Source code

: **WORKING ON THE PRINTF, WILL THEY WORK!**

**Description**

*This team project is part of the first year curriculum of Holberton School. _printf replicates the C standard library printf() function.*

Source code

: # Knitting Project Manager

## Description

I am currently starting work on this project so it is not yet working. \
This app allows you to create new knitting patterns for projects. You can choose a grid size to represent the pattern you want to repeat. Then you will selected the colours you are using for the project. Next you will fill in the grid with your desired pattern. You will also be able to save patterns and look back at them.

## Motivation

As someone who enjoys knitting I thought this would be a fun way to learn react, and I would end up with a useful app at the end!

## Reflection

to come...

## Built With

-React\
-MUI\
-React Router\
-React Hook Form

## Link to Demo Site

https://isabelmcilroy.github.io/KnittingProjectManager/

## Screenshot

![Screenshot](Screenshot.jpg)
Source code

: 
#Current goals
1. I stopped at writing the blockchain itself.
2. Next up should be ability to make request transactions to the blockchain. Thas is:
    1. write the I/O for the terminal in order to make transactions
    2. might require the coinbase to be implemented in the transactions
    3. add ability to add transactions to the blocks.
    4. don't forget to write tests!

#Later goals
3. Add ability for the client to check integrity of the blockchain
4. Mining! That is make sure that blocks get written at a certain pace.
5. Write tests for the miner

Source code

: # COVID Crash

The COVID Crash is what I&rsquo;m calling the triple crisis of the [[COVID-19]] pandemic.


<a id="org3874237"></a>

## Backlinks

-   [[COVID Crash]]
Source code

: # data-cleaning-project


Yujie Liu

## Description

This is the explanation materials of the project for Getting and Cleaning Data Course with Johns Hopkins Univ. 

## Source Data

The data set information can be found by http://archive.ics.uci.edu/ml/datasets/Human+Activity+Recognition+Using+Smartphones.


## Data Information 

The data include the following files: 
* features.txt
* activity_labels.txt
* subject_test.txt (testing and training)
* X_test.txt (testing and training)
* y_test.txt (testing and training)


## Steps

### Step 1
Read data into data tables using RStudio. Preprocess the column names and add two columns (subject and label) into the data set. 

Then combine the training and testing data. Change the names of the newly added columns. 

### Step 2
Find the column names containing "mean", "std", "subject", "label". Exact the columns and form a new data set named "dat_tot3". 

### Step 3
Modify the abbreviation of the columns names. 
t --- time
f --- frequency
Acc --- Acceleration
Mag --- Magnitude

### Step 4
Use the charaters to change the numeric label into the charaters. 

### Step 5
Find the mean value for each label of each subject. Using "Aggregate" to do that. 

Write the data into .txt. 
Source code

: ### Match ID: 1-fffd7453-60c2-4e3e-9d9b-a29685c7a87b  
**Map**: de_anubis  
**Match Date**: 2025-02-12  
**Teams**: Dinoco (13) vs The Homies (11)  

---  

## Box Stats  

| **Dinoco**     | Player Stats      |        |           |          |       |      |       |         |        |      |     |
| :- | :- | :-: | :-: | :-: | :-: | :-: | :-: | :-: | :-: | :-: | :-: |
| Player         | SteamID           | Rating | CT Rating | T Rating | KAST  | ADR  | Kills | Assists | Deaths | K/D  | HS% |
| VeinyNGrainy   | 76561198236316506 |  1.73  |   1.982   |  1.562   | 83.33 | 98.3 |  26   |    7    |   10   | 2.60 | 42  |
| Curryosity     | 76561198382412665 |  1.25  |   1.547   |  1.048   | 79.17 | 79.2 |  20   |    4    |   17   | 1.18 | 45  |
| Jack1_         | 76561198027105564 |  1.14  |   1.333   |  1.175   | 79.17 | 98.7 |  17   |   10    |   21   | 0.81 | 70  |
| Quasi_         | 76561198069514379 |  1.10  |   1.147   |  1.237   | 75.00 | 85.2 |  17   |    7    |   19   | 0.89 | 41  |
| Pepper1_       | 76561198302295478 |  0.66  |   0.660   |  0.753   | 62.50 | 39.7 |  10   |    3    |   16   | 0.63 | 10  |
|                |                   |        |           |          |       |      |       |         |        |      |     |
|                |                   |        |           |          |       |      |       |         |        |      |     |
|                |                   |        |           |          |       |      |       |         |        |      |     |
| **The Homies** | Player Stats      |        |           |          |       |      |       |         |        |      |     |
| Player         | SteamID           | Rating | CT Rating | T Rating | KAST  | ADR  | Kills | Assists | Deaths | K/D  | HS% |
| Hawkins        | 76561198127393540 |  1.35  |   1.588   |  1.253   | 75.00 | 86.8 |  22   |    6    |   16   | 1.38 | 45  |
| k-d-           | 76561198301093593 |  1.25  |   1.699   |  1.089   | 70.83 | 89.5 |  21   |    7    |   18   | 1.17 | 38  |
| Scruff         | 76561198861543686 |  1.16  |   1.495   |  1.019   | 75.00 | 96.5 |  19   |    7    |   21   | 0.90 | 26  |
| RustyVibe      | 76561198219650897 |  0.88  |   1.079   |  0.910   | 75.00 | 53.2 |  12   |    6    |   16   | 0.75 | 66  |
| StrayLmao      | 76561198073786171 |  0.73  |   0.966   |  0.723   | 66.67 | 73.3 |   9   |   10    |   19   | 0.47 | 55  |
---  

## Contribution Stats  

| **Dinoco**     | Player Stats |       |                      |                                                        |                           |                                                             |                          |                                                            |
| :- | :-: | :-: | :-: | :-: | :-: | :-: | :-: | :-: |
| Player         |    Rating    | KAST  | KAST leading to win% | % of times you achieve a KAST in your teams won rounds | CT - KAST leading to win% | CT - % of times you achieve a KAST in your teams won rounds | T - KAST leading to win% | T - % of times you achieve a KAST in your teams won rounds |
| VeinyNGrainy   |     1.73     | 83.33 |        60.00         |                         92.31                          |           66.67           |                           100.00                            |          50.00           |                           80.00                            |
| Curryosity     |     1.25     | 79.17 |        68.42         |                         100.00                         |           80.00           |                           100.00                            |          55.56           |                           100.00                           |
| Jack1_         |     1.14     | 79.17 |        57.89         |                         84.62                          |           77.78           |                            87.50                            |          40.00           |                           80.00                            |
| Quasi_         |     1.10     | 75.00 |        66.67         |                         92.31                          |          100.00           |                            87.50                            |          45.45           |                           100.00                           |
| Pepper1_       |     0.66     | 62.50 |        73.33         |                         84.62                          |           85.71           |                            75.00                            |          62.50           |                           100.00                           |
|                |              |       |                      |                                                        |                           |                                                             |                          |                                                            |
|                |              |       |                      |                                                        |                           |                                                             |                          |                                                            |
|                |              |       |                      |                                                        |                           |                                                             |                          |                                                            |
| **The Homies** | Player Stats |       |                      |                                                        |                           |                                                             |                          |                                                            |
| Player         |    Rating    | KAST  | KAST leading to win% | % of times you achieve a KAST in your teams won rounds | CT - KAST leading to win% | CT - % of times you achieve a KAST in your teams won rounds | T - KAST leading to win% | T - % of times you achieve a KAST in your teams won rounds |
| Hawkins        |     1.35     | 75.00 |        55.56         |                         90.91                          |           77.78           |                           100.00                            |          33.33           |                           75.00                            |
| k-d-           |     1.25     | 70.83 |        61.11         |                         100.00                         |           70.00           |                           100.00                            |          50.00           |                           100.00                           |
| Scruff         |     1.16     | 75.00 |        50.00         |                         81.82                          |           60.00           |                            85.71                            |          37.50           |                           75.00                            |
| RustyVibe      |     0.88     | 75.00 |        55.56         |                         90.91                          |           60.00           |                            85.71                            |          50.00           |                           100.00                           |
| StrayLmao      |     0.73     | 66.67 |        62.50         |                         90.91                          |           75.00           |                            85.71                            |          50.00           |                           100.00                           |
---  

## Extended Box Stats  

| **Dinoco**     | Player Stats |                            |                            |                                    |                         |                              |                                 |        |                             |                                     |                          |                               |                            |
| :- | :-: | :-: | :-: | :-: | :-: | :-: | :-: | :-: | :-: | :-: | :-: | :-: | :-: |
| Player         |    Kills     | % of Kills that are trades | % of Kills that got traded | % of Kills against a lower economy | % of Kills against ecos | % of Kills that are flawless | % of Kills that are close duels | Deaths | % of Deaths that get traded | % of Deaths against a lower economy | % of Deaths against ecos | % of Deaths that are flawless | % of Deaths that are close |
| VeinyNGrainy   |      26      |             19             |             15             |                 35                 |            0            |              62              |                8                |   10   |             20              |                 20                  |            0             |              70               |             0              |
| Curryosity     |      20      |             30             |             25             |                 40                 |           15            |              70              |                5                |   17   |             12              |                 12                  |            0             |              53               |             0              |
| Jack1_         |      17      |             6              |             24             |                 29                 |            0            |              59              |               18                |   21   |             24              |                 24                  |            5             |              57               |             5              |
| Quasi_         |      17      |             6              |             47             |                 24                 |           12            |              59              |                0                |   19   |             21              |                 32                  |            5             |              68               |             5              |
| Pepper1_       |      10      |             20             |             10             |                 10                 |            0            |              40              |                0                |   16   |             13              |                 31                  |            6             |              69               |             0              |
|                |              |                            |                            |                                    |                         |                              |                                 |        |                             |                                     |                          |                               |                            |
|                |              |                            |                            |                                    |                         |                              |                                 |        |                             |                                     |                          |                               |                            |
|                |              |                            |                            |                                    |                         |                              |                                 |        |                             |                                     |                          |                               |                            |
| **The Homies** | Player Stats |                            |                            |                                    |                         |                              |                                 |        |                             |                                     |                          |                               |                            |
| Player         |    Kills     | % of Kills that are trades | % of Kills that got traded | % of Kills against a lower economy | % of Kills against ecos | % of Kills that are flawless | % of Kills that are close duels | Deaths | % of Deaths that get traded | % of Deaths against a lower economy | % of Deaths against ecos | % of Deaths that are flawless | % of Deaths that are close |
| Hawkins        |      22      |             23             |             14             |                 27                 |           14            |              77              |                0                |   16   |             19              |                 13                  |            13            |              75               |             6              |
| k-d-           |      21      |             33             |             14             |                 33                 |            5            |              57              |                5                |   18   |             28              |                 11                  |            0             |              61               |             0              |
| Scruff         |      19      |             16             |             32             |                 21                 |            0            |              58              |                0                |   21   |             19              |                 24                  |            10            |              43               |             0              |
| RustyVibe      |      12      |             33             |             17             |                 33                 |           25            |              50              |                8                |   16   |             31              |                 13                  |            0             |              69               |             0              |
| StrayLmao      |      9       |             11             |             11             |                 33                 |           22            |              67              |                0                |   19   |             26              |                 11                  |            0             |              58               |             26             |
++++++++++++++++++++
▶ _Exercise details_
Going down the listing above, begin printing at the line with "Mag --- Magnitude" and finish with the line with "83.33 | 98.3", exactly as they appear.

▶ _Task answer_
Mag --- Magnitude

### Step 4
Use the charaters to change the numeric label into the charaters. 

### Step 5
Find the mean value for each label of each subject. Using "Aggregate" to do that. 

Write the data into .txt. 
Source code

: ### Match ID: 1-fffd7453-60c2-4e3e-9d9b-a29685c7a87b  
**Map**: de_anubis  
**Match Date**: 2025-02-12  
**Teams**: Dinoco (13) vs The Homies (11)  

---  

## Box Stats  

| **Dinoco**     | Player Stats      |        |           |          |       |      |       |         |        |      |     |
| :- | :- | :-: | :-: | :-: | :-: | :-: | :-: | :-: | :-: | :-: | :-: |
| Player         | SteamID           | Rating | CT Rating | T Rating | KAST  | ADR  | Kills | Assists | Deaths | K/D  | HS% |
| VeinyNGrainy   | 76561198236316506 |  1.73  |   1.982   |  1.562   | 83.33 | 98.3 |  26   |    7    |   10   | 2.60 | 42  |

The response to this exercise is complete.